__Work required__.
Go through the listing below and reproduce it word for word.
====
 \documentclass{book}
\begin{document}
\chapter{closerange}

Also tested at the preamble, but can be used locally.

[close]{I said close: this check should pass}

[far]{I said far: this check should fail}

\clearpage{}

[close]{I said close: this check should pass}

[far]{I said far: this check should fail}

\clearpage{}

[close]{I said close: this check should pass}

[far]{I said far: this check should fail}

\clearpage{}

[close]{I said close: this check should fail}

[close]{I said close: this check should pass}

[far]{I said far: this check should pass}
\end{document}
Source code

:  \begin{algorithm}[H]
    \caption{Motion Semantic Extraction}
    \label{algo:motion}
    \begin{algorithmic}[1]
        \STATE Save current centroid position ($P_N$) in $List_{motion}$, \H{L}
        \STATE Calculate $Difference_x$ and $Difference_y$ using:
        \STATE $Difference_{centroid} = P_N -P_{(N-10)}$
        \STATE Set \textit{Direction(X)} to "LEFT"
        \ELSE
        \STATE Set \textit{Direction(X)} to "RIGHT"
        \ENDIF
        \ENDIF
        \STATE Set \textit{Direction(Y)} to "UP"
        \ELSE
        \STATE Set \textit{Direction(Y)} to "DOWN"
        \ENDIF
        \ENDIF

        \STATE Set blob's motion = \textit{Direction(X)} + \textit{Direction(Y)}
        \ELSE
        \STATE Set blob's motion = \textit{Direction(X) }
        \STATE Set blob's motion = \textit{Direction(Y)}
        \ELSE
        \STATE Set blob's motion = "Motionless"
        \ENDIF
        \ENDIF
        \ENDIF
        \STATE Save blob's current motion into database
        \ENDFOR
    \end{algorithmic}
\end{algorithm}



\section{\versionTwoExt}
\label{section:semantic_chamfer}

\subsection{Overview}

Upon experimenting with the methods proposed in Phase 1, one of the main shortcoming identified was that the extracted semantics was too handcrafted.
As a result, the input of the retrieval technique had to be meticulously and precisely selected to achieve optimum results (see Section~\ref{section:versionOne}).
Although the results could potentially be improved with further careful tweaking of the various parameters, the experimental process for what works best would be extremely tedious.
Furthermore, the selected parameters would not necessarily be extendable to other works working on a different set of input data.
====
__Final answer__.
 \documentclass{book}
\begin{document}
\chapter{closerange}

Also tested at the preamble, but can be used locally.

[close]{I said close: this check should pass}

[far]{I said far: this check should fail}

\clearpage{}

[close]{I said close: this check should pass}

[far]{I said far: this check should fail}

\clearpage{}

[close]{I said close: this check should pass}

[far]{I said far: this check should fail}

\clearpage{}

[close]{I said close: this check should fail}

[close]{I said close: this check should pass}

[far]{I said far: this check should pass}
\end{document}
Source code

:  \begin{algorithm}[H]
    \caption{Motion Semantic Extraction}
    \label{algo:motion}
    \begin{algorithmic}[1]
        \STATE Save current centroid position ($P_N$) in $List_{motion}$, \H{L}
        \STATE Calculate $Difference_x$ and $Difference_y$ using:
        \STATE $Difference_{centroid} = P_N -P_{(N-10)}$
        \STATE Set \textit{Direction(X)} to "LEFT"
        \ELSE
        \STATE Set \textit{Direction(X)} to "RIGHT"
        \ENDIF
        \ENDIF
        \STATE Set \textit{Direction(Y)} to "UP"
        \ELSE
        \STATE Set \textit{Direction(Y)} to "DOWN"
        \ENDIF
        \ENDIF

        \STATE Set blob's motion = \textit{Direction(X)} + \textit{Direction(Y)}
        \ELSE
        \STATE Set blob's motion = \textit{Direction(X) }
        \STATE Set blob's motion = \textit{Direction(Y)}
        \ELSE
        \STATE Set blob's motion = "Motionless"
        \ENDIF
        \ENDIF
        \ENDIF
        \STATE Save blob's current motion into database
        \ENDFOR
    \end{algorithmic}
\end{algorithm}



\section{\versionTwoExt}
\label{section:semantic_chamfer}

\subsection{Overview}

Upon experimenting with the methods proposed in Phase 1, one of the main shortcoming identified was that the extracted semantics was too handcrafted.
As a result, the input of the retrieval technique had to be meticulously and precisely selected to achieve optimum results (see Section~\ref{section:versionOne}).
Although the results could potentially be improved with further careful tweaking of the various parameters, the experimental process for what works best would be extremely tedious.
Furthermore, the selected parameters would not necessarily be extendable to other works working on a different set of input data.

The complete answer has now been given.